Published online by Cambridge University Press: 14 January 2010
The attitude to political economy of writers in the radical press of the immediate post-Napoleonic War period embodies a strong anti-intellectualist strain. This anti-intellectualism is most apparent in Cobbett's Weekly Political Register but it also finds expression in such papers as Richard Carlile's Republican and, to a lesser extent, T. J. Wooler's Black Dwarf. Cobbett in particular would seem to have had little time for political economy judging from his acerbic castigation of its leading theorists. His condemnation of them was unhesitating, unqualified and liberally spiced with personal abuse. Thus addressing one issue of his paper to Malthus, ‘that impudent and illiterate Parson’, he stated with pungent simplicity, ‘I have during my life detested many men but never anyone so much as you.’ Smith was dismissed with similar contempt as ‘verbose and obscure’; a writer who took care to hide the implications of his theories ‘from vulgar eyes’; while Ricardo was the butt of a continual stream of virulent, anti-semi tic rhetoric that does not bear repetition.

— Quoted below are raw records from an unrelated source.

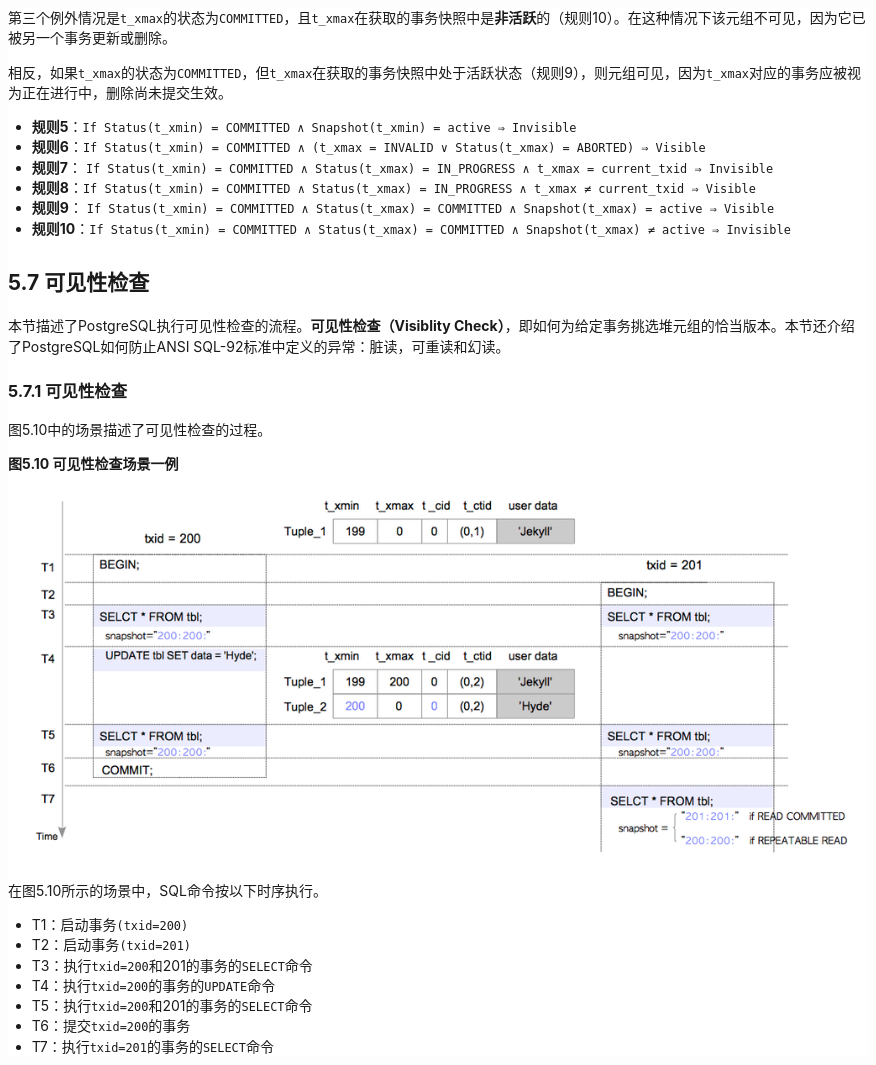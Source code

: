 第三个例外情况是`t_xmax`的状态为`COMMITTED`，且`t_xmax`在获取的事务快照中是**非活跃**的（规则10）。在这种情况下该元组不可见，因为它已被另一个事务更新或删除。

相反，如果`t_xmax`的状态为`COMMITTED`，但`t_xmax`在获取的事务快照中处于活跃状态（规则9），则元组可见，因为`t_xmax`对应的事务应被视为正在进行中，删除尚未提交生效。

* **规则5**：`If Status(t_xmin) = COMMITTED ∧ Snapshot(t_xmin) = active ⇒ Invisible`
* **规则6**：`If Status(t_xmin) = COMMITTED ∧ (t_xmax = INVALID ∨ Status(t_xmax) = ABORTED) ⇒ Visible`
* **规则7**： `If Status(t_xmin) = COMMITTED ∧ Status(t_xmax) = IN_PROGRESS ∧ t_xmax = current_txid ⇒ Invisible`
* **规则8**：`If Status(t_xmin) = COMMITTED ∧ Status(t_xmax) = IN_PROGRESS ∧ t_xmax ≠ current_txid ⇒ Visible`
* **规则9**： `If Status(t_xmin) = COMMITTED ∧ Status(t_xmax) = COMMITTED ∧ Snapshot(t_xmax) = active ⇒ Visible`
* **规则10**：`If Status(t_xmin) = COMMITTED ∧ Status(t_xmax) = COMMITTED ∧ Snapshot(t_xmax) ≠ active ⇒ Invisible`

## 5.7 可见性检查

本节描述了PostgreSQL执行可见性检查的流程。**可见性检查（Visiblity Check）**，即如何为给定事务挑选堆元组的恰当版本。本节还介绍了PostgreSQL如何防止ANSI SQL-92标准中定义的异常：脏读，可重读和幻读。

### 5.7.1 可见性检查

图5.10中的场景描述了可见性检查的过程。

**图5.10 可见性检查场景一例**

![](img/fig-5-10.png)

在图5.10所示的场景中，SQL命令按以下时序执行。

* T1：启动事务`(txid=200)`
* T2：启动事务`(txid=201)`
* T3：执行`txid=200`和201的事务的`SELECT`命令
* T4：执行`txid=200`的事务的`UPDATE`命令
* T5：执行`txid=200`和201的事务的`SELECT`命令
* T6：提交`txid=200`的事务
* T7：执行`txid=201`的事务的`SELECT`命令
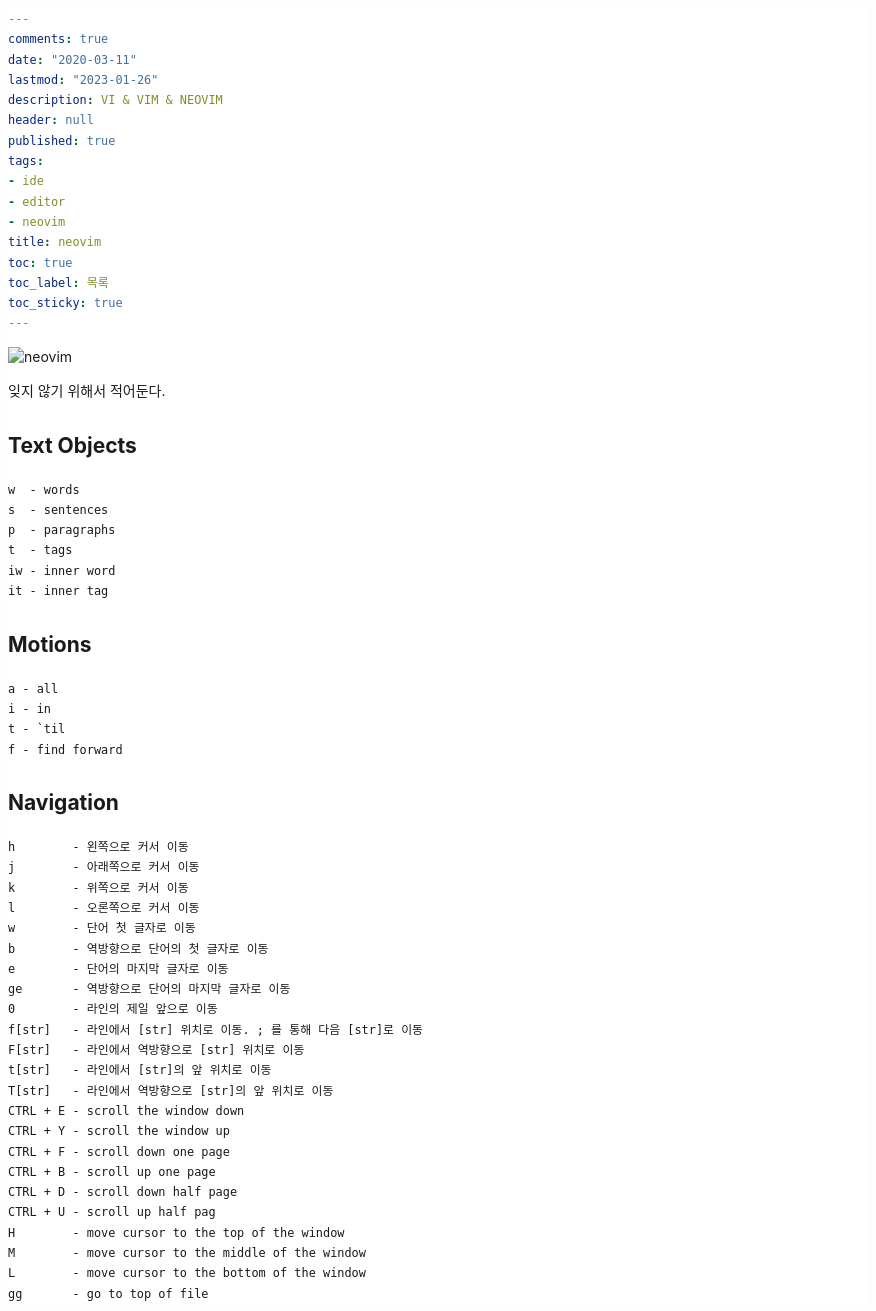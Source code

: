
 ```yaml
---
comments: true
date: "2020-03-11"
lastmod: "2023-01-26"
description: VI & VIM & NEOVIM
header: null
published: true
tags:
- ide
- editor
- neovim
title: neovim
toc: true
toc_label: 목록
toc_sticky: true
---
```


![neovim](/assets/images/neovim-logo.png "최근 주로 사용하는 neovim logo")

잊지 않기 위해서 적어둔다.

## Text Objects

    w  - words
    s  - sentences
    p  - paragraphs
    t  - tags
    iw - inner word
    it - inner tag

## Motions
    a - all
    i - in
    t - `til
    f - find forward

## Navigation

    h        - 왼쪽으로 커서 이동
    j        - 아래쪽으로 커서 이동
    k        - 위쪽으로 커서 이동
    l        - 오론쪽으로 커서 이동
    w        - 단어 첫 글자로 이동
    b        - 역방향으로 단어의 첫 글자로 이동
    e        - 단어의 마지막 글자로 이동
    ge       - 역방향으로 단어의 마지막 글자로 이동
    0        - 라인의 제일 앞으로 이동
    f[str]   - 라인에서 [str] 위치로 이동. ; 를 통해 다음 [str]로 이동
    F[str]   - 라인에서 역방향으로 [str] 위치로 이동
    t[str]   - 라인에서 [str]의 앞 위치로 이동
    T[str]   - 라인에서 역방향으로 [str]의 앞 위치로 이동
    CTRL + E - scroll the window down
    CTRL + Y - scroll the window up
    CTRL + F - scroll down one page
    CTRL + B - scroll up one page
    CTRL + D - scroll down half page
    CTRL + U - scroll up half pag
    H        - move cursor to the top of the window
    M        - move cursor to the middle of the window
    L        - move cursor to the bottom of the window
    gg       - go to top of file

[1]: https://neovim.io/ "neovim"
[2]: https://dougblack.io/words/a-good-vimrc.html "A Good Vimrc"
[3]: https://statico.github.io/vim.html "VIM AFTER 11 YEARS"
[4]: https://statico.github.io/vim2.html "EVERYTHING I MISSED IN 'VIM AFTER 11 YEARS'"
[5]: https://statico.github.io/vim3.html "VIM AFTER 15 YEARS"
[6]: https://www.youtube.com/watch?v=XA2WjJbmmoM&feature=youtu.be "How to Do 90% of What Plugins Do"
[7]: http://vimcasts.org/ "VIM CASTS"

Nevertheless, it must be emphasised that readers of Cobbett's Register and other radical journals were not dissuaded from all attempt to make order out of the seeming chaos of the economic world. Cobbett might loathe the political economists and their reification of human relationships but he was not entirely averse to explicating those laws and forces which he saw as governing the economic fate of the working man.